━━ DATA EXCERPTS ━━

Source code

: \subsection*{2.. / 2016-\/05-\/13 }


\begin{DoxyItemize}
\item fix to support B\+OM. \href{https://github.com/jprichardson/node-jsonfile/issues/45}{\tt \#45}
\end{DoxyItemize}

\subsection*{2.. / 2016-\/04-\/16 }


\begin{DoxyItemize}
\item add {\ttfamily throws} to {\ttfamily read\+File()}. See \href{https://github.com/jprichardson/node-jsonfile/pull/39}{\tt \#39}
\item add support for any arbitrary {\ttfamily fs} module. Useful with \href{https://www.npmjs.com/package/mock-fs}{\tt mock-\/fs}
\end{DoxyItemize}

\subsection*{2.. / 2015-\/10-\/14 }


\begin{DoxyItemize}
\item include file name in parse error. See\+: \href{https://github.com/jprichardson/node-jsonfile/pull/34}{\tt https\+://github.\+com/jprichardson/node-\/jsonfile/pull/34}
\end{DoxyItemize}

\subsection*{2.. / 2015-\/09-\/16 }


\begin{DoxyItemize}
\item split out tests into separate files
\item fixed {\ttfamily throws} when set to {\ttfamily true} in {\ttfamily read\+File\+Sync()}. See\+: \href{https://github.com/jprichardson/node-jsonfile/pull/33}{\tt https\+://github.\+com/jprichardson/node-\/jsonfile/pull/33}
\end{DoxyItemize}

━━━

§ REQUIREMENT:
A verbatim transcription of all the entries above is required.

§ ANSWER TO THIS TASK:
Source code

: \subsection*{2.. / 2016-\/05-\/13 }


\begin{DoxyItemize}
\item fix to support B\+OM. \href{https://github.com/jprichardson/node-jsonfile/issues/45}{\tt \#45}
\end{DoxyItemize}

\subsection*{2.. / 2016-\/04-\/16 }


\begin{DoxyItemize}
\item add {\ttfamily throws} to {\ttfamily read\+File()}. See \href{https://github.com/jprichardson/node-jsonfile/pull/39}{\tt \#39}
\item add support for any arbitrary {\ttfamily fs} module. Useful with \href{https://www.npmjs.com/package/mock-fs}{\tt mock-\/fs}
\end{DoxyItemize}

\subsection*{2.. / 2015-\/10-\/14 }


\begin{DoxyItemize}
\item include file name in parse error. See\+: \href{https://github.com/jprichardson/node-jsonfile/pull/34}{\tt https\+://github.\+com/jprichardson/node-\/jsonfile/pull/34}
\end{DoxyItemize}

\subsection*{2.. / 2015-\/09-\/16 }


\begin{DoxyItemize}
\item split out tests into separate files
\item fixed {\ttfamily throws} when set to {\ttfamily true} in {\ttfamily read\+File\+Sync()}. See\+: \href{https://github.com/jprichardson/node-jsonfile/pull/33}{\tt https\+://github.\+com/jprichardson/node-\/jsonfile/pull/33}
\end{DoxyItemize}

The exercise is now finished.